The Federal Education Minister, Julie Bishop has again raised the spectre of Australain teacher unions blocking "uniform educational standards" in Australia. She has doen this in response to the Labor opposition statements that the Federal Government should be working cooperatively with the States towards a national curriculum.
Ms Bishop's arguments are of the "reds under the bed" type: the unseen all-powerful enemy wnating to undermine Australian values, as espoused by the current conservative government. It is true that teacher unions in Australia have significant industrial muscle. It is also true that they have resisted John Howard's attempts at determining what view of history he thinks should be taught. That, perhaps, is reasonable: other politicians/governments that have determined the history syllabus include Stalin; and Japan, which has long refused to acknowledge or teach about the atrocities of WWII. Political interference with educational curricula is fraught with danger.

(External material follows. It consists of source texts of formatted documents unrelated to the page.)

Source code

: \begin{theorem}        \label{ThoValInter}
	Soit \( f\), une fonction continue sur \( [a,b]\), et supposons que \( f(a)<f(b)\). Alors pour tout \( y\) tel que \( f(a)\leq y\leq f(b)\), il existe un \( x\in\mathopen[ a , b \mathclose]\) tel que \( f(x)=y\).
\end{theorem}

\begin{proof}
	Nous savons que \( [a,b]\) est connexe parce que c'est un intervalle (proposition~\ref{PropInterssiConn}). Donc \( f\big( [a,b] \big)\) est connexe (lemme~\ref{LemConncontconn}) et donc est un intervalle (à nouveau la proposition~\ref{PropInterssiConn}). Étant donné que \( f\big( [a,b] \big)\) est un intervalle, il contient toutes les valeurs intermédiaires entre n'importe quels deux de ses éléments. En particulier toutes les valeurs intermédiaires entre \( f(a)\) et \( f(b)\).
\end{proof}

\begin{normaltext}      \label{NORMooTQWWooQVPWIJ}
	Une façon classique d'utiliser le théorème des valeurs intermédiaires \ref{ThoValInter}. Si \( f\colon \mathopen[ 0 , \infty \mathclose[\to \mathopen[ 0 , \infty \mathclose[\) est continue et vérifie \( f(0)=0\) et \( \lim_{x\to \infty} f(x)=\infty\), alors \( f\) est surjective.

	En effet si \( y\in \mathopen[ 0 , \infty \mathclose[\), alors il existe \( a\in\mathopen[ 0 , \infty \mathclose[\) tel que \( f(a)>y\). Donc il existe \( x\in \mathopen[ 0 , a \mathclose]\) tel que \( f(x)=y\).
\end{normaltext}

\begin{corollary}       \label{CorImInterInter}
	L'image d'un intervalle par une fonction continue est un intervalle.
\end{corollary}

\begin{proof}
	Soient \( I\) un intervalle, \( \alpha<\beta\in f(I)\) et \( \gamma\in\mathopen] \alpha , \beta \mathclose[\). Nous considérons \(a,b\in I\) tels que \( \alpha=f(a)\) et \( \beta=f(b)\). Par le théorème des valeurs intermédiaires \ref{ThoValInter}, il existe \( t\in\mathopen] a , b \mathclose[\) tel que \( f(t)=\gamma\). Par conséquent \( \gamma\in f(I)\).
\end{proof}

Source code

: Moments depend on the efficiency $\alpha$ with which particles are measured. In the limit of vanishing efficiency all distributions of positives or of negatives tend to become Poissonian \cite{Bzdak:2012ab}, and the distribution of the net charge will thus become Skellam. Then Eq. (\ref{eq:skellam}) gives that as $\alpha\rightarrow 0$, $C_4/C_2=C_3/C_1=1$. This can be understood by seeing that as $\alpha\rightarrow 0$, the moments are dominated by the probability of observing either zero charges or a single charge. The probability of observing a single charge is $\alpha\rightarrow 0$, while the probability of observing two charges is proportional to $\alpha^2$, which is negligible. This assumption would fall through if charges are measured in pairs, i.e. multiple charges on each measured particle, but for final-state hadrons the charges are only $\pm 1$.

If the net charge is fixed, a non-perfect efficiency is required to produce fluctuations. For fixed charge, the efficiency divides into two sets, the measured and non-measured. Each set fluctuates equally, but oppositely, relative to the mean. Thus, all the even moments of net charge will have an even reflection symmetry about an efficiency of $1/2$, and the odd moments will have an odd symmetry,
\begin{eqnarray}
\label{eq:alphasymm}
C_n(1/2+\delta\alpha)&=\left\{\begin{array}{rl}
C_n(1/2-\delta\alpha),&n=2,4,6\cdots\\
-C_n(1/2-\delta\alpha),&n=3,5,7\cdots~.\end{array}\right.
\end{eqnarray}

Professor Gordon Stanly, from the NSW Board of Studies, was intervied on ABC Stateline in October, 2006. (http://www.abc.net.au/stateline/nsw/content/2006/s1758310.htm) In the interview he gave reasons for the breadth of curriculum in NSW, particularly in the English Syllabus for Years 11 - 12; described the consultative nature of curriculum development; the breadth of representation on the Board of Studies; and the extent and nature of measurement of outcomes in NSW. It is this breadth of curriculum, its attendant examination of multiple views and desire for students to form their own properly-constructed views that seems to so annoy John Howard and his Education Minister.
Both Labor (opposition) and Liberal (government) Parties seem to support the concept of a a national curriculum and consistent term dates. At face value, they are reasonable proposals. It is the political outlook - the Federal Government's desire for political control of education - that should ring alarm bells for us voters.